Percorrendo le strade della nostra città, è importante scoprire ogni singolo e interessante dettaglio delle bellezze architettoniche di Lecce, splendori che rivelano una notevole capacità creativa degli artisti ed un modo tutto particolare di manifestare una molteplicità di sentimenti ed una insospettata potenzialità emotiva. Attraverso alcuni monumenti, si percepisce il desiderio dell’autore di ornare, di personalizzare, di lasciare per sempre un’impronta di bellezza appagante e sorprendente per chi osserva: è il caso della “Fontana dell’Armonia”, monumento prospiciente il castello di Carlo V, realizzato per ricordare l’arrivo a Lecce dell’acqua del fiume Sele.

L’opera, in pietra di Trani, fu progettata nel 1927 dal giovane scultore Antonio Mazzotta. Essa è formata da canne d’organo di varia lunghezza legate insieme e con le punte rivolte verso il basso; da esse esce l’acqua che si raccoglie nella sottostante vasca circolare. Non può non richiamare l’attenzione di chiunque la ammiri il gruppo bronzeo che sovrasta la “Fontana dell’Armonia”. Sono un uomo e una donna nudi che si dissetano bevendo dalla stessa conchiglia, sostenuta dalle loro mani incrociate.

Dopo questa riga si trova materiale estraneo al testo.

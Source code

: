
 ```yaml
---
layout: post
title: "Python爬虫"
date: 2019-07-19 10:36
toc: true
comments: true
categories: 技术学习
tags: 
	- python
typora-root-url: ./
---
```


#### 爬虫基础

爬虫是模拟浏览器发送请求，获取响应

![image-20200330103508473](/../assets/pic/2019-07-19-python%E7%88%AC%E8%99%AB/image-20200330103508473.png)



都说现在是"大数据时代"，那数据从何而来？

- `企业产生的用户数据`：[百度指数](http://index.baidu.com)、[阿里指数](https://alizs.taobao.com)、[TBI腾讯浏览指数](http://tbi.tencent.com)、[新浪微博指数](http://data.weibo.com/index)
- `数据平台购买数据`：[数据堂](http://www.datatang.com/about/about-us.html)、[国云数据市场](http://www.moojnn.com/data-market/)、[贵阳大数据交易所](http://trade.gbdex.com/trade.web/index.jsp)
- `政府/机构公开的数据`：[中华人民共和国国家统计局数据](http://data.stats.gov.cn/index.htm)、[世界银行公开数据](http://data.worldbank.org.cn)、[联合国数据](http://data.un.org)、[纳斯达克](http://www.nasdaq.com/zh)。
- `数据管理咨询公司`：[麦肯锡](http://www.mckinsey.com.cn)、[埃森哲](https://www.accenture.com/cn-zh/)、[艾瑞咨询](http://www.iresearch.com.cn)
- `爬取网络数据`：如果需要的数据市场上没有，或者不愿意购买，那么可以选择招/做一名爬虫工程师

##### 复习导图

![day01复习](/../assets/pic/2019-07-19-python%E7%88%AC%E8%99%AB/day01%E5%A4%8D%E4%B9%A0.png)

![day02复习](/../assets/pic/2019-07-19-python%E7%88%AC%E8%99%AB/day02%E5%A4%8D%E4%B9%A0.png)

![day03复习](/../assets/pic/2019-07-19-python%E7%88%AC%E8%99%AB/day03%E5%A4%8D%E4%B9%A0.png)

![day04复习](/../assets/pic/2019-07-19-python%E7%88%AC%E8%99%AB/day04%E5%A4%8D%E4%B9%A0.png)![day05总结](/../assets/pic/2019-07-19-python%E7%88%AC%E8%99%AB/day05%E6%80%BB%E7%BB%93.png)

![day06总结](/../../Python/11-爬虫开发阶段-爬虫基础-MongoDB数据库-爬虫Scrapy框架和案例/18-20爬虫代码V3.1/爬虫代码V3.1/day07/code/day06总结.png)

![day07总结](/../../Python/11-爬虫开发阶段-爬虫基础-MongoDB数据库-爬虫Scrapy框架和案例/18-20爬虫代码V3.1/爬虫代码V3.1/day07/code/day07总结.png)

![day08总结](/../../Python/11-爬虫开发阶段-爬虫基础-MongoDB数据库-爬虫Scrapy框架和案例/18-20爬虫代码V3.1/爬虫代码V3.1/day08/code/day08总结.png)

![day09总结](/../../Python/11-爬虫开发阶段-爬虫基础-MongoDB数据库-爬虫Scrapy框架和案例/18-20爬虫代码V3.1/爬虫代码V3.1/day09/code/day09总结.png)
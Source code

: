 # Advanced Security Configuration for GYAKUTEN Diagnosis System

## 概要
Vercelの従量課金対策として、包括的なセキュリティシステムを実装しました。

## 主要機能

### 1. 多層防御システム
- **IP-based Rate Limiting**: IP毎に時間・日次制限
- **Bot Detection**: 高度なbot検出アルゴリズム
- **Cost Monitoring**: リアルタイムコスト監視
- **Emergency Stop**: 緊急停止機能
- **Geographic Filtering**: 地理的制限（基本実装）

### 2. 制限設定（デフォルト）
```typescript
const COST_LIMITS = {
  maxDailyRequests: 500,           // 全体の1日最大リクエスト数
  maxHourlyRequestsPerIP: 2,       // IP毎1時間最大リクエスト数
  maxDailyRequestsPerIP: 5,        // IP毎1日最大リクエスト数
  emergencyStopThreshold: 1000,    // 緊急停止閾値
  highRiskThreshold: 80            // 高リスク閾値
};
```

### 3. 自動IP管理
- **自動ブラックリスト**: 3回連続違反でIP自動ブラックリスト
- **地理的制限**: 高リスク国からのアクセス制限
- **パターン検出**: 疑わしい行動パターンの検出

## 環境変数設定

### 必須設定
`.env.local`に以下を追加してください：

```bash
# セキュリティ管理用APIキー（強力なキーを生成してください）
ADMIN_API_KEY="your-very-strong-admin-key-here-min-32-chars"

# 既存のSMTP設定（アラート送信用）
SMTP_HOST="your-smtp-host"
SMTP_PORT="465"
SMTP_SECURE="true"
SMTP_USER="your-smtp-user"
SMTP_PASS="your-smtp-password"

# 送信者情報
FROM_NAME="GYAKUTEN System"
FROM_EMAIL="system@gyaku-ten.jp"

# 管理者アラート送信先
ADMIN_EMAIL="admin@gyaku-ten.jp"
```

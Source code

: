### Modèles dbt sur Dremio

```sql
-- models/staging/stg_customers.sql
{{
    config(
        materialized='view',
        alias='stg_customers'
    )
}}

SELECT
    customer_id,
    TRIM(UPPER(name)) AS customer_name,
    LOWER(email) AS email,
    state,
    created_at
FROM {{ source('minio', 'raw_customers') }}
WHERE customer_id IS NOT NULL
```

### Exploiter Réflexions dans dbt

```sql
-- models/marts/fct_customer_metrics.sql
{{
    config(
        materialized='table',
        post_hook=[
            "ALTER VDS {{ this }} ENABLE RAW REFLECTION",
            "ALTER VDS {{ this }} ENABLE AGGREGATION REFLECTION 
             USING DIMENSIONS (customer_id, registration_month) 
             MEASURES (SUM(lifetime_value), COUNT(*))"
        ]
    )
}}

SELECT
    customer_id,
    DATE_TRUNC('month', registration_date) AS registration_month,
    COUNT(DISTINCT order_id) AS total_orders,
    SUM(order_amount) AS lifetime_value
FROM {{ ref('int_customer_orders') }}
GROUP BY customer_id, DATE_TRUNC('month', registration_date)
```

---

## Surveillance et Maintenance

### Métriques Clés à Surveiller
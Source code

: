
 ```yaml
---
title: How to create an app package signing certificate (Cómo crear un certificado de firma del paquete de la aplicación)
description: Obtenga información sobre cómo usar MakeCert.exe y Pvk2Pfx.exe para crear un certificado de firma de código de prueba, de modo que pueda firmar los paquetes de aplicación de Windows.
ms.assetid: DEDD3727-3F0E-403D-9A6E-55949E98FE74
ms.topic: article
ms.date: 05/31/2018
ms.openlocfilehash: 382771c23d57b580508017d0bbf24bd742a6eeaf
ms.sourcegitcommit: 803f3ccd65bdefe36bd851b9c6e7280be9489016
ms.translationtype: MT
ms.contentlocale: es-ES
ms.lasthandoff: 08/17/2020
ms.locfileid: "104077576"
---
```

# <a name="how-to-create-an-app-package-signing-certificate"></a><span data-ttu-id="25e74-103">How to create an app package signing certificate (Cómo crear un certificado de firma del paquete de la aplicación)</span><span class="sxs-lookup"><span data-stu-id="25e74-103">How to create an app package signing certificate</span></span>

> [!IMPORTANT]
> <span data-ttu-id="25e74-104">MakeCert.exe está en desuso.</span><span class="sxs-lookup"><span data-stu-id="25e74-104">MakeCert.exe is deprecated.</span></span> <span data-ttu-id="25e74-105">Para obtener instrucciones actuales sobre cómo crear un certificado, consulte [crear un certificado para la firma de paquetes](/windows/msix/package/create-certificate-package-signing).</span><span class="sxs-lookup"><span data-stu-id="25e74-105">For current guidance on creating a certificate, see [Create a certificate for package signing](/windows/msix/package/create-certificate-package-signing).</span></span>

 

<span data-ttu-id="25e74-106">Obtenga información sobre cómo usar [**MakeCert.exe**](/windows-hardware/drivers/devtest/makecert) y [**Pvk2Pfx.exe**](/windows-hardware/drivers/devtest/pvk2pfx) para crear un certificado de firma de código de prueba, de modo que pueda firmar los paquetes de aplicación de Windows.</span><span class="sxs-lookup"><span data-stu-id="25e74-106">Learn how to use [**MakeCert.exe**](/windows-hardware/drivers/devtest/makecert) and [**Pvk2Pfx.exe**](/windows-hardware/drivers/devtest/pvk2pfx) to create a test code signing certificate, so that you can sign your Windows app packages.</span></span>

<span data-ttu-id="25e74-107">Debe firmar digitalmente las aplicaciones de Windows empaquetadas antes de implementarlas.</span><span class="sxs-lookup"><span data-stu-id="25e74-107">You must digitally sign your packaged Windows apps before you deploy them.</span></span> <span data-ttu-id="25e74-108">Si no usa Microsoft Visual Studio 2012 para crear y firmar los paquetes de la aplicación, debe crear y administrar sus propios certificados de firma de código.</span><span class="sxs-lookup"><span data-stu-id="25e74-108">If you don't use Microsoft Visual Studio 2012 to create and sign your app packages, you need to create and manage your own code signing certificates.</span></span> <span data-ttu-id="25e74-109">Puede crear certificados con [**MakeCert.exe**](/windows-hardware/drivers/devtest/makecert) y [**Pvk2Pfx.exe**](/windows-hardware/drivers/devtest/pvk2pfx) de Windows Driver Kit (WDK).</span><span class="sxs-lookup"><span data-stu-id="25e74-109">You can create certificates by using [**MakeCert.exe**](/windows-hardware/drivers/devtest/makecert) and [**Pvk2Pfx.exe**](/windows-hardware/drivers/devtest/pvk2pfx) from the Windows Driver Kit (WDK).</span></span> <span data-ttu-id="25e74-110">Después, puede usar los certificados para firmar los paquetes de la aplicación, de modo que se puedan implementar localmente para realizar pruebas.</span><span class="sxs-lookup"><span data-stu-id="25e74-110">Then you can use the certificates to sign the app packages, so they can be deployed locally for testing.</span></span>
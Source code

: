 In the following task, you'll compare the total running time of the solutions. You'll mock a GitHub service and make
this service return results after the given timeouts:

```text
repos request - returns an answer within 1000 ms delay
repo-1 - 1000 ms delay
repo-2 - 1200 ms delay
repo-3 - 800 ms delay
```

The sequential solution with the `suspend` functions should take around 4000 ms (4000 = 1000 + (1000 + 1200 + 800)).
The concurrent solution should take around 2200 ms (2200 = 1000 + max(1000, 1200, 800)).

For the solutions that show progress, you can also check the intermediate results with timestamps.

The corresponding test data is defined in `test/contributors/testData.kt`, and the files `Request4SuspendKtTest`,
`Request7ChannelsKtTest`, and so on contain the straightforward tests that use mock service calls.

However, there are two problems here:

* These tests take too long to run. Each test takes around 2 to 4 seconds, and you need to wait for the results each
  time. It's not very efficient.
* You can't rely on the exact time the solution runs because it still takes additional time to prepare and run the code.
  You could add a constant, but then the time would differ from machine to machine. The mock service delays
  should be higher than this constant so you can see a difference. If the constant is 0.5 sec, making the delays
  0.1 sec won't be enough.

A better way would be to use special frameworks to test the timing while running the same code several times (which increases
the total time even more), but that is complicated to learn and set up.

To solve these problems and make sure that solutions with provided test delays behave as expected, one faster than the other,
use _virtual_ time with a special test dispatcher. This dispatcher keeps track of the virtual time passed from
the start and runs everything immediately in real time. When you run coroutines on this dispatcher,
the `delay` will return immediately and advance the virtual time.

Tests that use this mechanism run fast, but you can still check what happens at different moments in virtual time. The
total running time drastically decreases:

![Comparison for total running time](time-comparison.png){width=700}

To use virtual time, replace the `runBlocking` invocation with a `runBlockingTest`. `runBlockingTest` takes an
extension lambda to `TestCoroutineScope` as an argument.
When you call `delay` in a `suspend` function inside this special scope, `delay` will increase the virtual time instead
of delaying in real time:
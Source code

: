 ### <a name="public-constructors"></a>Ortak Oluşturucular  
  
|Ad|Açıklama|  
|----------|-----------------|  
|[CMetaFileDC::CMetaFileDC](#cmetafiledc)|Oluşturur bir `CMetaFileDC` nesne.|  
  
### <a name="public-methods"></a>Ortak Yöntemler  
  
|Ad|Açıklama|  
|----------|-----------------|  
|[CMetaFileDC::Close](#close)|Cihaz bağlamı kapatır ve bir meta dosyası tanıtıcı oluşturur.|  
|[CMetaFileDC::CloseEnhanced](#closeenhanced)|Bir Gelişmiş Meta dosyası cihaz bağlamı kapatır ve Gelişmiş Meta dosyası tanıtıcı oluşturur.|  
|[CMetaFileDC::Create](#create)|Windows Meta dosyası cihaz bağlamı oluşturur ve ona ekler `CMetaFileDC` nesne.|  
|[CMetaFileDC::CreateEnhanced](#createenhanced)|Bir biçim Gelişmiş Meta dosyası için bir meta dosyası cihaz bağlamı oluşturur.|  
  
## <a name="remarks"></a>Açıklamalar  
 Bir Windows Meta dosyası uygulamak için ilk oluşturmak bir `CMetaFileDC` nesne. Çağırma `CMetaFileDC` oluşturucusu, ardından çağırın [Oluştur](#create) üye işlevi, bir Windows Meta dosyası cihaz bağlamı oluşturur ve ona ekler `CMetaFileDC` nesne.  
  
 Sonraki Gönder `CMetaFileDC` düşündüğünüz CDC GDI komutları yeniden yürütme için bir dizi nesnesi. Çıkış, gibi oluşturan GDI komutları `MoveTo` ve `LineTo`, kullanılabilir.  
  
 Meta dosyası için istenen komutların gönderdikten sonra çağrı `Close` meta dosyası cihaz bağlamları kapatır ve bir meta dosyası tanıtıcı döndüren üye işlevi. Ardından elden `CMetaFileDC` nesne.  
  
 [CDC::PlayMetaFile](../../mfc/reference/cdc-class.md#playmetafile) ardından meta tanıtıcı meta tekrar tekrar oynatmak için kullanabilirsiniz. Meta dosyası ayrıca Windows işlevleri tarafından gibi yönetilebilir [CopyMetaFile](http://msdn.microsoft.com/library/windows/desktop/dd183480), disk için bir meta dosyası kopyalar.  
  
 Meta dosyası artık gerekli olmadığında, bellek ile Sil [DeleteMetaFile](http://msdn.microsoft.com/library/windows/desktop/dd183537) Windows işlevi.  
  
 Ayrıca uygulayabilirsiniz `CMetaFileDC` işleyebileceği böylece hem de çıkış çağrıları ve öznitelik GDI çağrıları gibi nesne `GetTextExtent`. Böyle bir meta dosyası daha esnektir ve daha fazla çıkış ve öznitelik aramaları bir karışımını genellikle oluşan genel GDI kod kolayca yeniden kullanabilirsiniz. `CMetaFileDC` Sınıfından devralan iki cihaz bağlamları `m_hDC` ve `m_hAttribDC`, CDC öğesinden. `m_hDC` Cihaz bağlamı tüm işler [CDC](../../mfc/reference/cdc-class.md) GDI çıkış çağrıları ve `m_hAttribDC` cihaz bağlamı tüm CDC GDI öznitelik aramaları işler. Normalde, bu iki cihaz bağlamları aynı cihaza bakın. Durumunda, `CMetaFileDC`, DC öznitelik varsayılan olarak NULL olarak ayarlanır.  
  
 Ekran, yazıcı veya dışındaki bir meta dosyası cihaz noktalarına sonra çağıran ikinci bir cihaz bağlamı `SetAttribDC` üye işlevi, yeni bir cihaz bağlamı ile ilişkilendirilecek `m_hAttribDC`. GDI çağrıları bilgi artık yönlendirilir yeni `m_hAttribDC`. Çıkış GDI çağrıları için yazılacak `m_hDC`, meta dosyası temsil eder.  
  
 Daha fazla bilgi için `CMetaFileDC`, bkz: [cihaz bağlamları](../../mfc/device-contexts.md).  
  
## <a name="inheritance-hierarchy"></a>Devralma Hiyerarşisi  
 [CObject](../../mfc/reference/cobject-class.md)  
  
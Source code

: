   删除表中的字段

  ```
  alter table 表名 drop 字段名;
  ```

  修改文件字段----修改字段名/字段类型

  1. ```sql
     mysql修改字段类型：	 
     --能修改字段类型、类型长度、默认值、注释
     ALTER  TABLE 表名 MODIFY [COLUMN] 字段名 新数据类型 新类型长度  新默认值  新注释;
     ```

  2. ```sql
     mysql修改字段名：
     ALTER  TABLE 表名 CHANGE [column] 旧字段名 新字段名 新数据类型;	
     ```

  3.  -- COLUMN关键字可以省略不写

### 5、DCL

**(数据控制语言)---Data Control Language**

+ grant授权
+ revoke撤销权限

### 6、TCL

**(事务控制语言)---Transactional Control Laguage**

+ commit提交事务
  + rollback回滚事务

Il complesso scultoreo è un’allegoria della giovinezza e dell’amore, immagine a cui concorre anche il fascio delle canne d’organo che sostiene i due giovani che si bagnano.

È opportuno analizzare il nome assegnato alla fontana in questione: esso, infatti, non richiama il nome di uno scultore o un evento storico particolare legato alla nostra città – come, per esempio, piazza dei Trecentomila (ora intitolata a Giuseppe Mazzini) – ma rimanda ad un’idea di cui però i due amanti bronzei diventano espressione concreta. L’armonia dell’amore è simbolo dell’intesa appassionata che l’artista ha voluto esprimere attraverso i due giovani che, non a caso, si abbeverano nella limpidezza e trasparenza dell’acqua. Sarà per questo che oggi la fontana rappresenta una tappa obbligata per i turisti che costeggiano il castello e per ogni leccese in cerca di tranquillità.

La fontana fu inaugurata il 28 ottobre 1927 quando, per volere di Mussolini, venne fatta zampillare l’acqua del Sele. Per realizzare l’opera era stato bandito un concorso da parte dell’Amministrazione Comunale, al cui vincitore sarebbe stato assegnato un premio in denaro di ben duemila lire, che allora rappresentava una somma cospicua. Il primo classificato fu, appunto, Antonio Mazzotta.

Ma di lì a poco questo monumento non avrebbe più trovato pace. Infatti, dapprima, la pur caratteristica nudità delle statue suscitò grande indignazione negli esponenti locali dell’Azione Cattolica, quando esse furono collocate sulla fontana il 30 gennaio 1928. Successivamente, nel 1941, i bronzi furono requisiti per scopi bellici. Poi, dopo la fine del conflitto, furono riposti sul monumento, ma l’intera fontana fu temporaneamente rimossa nel 1952. È stata finalmente restituita alla cittadinanza il 3 maggio 1990, su decisione del Consiglio Comunale nel 1989, che aveva accolto la proposta dell’allora sindaco di Lecce Francesco Corvaglia. E così, l’artista Antonio Mazzotta ha rivisto la sua opera all’età di 90 anni.

La “Fontana dell’Armonia” valorizza ulteriormente quello scorcio di Lecce, che costeggia le mura del castello di Carlo V, lungo viale Marconi.